That's a bit hard to do in the Cluster topology reconciler as it usually either reconciles a field always to a specific value or not. But always doesn't work as it would overwrite the auto-scaler continuously.

Q: Just saw that those labels are deprecated in the auto scaler (https://github.com/kubernetes/autoscaler/blob/e478ee29596f541bef3d783843532d4fe64d9a48/cluster-autoscaler/cloudprovider/clusterapi/clusterapi_utils.go#L31-L32). Is there a replacement?

Sep 29 '22 13:09 sbueringer

the autoscaler will not try to bring a node group to its minimum

I don't have context on the reason behind current behaviour, but IMO this seems like ignoring cluster.k8s.io/cluster-api-autoscaler-node-group-min-size: "3". @elmiko Is there room to fix this behavior?

Sep 29 '22 13:09 fabriziopandini

That's a bit hard to do in the Cluster topology reconciler as it usually either reconciles a field always to a specific value or not. But always doesn't work as it would overwrite the auto-scaler continuously.

yeah... that does sound complicated. it makes me wonder if we need to add something to that API to allow for the autoscaler? (i'm not super fond of that idea as it's very specific to one cluster addon, but i feel compelled to ask)

Q: Just saw that those labels are deprecated in the auto scaler (https://github.com/kubernetes/autoscaler/blob/e478ee29596f541bef3d783843532d4fe64d9a48/cluster-autoscaler/cloudprovider/clusterapi/clusterapi_utils.go#L31-L32). Is there a replacement?

unfortunately this is another error on my part, when merging the scale from zero support i should have removed those constants as we use a more dynamic method to determine the annotation values. i will remove them.

I don't have context on the reason behind current behaviour, but IMO this seems like ignoring cluster.k8s.io/cluster-api-autoscaler-node-group-min-size: "3". @elmiko Is there room to fix this behavior?
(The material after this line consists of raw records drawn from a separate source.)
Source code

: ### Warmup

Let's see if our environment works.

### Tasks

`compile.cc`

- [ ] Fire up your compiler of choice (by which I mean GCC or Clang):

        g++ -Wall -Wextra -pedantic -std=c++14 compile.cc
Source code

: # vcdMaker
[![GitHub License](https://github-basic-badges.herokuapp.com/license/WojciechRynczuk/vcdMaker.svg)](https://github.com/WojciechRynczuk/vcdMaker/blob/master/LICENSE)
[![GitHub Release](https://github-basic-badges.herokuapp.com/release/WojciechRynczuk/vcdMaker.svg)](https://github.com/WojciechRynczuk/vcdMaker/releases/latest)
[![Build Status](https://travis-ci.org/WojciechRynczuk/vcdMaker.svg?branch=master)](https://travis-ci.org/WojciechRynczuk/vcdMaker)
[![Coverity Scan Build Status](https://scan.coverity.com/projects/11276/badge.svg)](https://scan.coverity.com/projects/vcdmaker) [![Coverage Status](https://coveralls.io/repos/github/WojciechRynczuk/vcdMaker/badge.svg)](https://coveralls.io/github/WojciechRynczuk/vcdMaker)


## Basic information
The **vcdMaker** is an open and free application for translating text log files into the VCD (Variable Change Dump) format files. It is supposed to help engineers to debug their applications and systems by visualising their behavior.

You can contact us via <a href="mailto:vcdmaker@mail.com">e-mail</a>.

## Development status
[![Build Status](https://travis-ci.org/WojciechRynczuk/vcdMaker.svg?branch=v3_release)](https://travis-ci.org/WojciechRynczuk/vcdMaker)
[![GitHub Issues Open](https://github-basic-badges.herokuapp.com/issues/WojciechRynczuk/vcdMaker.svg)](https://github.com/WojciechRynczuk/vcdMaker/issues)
this is long standing behavior for the autoscaler, i can offer a link to the autoscaler FAQ, and my thoughts on the topic:

i believe that the autoscaler is designed to work in a very simple and predictable manner, if it observes pending pods it will attempt to make more nodes, if nodes are under utilized it will remove them. creating more nodes to reach the minimum or reducing nodes when over the maximum are behaviors that the autoscaler has not historically performed. i'm guessing this would be a large change for the autoscaler users and could also have strange effects in places where people might manually adjust the size of their node groups. i am certainly willing to bring this up with the autoscaling sig, but i have a feeling they would not want to change this behavior.

Sep 29 '22 17:09 elmiko

unfortunately this is another error on my part, when merging the scale from zero support i should have removed those constants as we use a more dynamic method to determine the annotation values. i will remove them.

Ah thx, so the annotations are not deprecated just the local constants.
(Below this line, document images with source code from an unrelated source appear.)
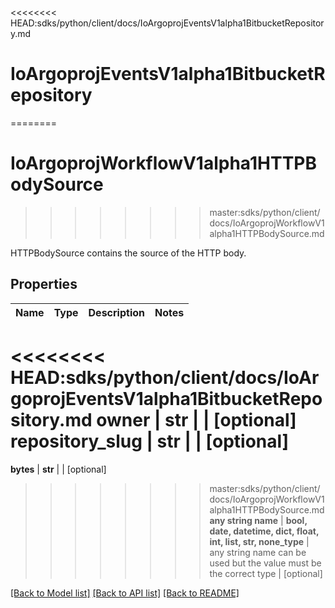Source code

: <<<<<<<< HEAD:sdks/python/client/docs/IoArgoprojEventsV1alpha1BitbucketRepository.md
# IoArgoprojEventsV1alpha1BitbucketRepository
========
# IoArgoprojWorkflowV1alpha1HTTPBodySource
>>>>>>>> master:sdks/python/client/docs/IoArgoprojWorkflowV1alpha1HTTPBodySource.md

HTTPBodySource contains the source of the HTTP body.

## Properties
Name | Type | Description | Notes
------------ | ------------- | ------------- | -------------
<<<<<<<< HEAD:sdks/python/client/docs/IoArgoprojEventsV1alpha1BitbucketRepository.md
**owner** | **str** |  | [optional] 
**repository_slug** | **str** |  | [optional] 
========
**bytes** | **str** |  | [optional] 
>>>>>>>> master:sdks/python/client/docs/IoArgoprojWorkflowV1alpha1HTTPBodySource.md
**any string name** | **bool, date, datetime, dict, float, int, list, str, none_type** | any string name can be used but the value must be the correct type | [optional]

[[Back to Model list]](../README.md#documentation-for-models) [[Back to API list]](../README.md#documentation-for-api-endpoints) [[Back to README]](../README.md)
I'm not sure if it's acceptable but we could adjust the behavior of the MachineDeployment webhook. As of today it always defaults replicas to 1 if replicas is not set. We could default to the value of the min-size annotation if the annotation is present.

Would work like this:

Cluster.spec.topology...replicas is not set, min-size annotation is set (only works after https://github.com/kubernetes-sigs/cluster-api/issues/7006)
Cluster topology controller creates MachineDeployment without replicas set
MachineDeployment webhook sets spec.replicas to the value of the min-size annotation, 1 if the annotation is not set
cluster-autoscaler takes over

Really not sure if that's not too hacky

Sep 29 '22 17:09 sbueringer

Ah thx, so the annotations are not deprecated just the local constants.

yeah, and https://github.com/kubernetes/autoscaler/pull/5222 =)

Would work like this:

* Cluster.spec.topology...replicas is not set, min-size annotation is set (only works after [Labels and annotations for MachineDeployments and KubeadmControlPlane created by topology controller #7006](https://github.com/kubernetes-sigs/cluster-api/issues/7006))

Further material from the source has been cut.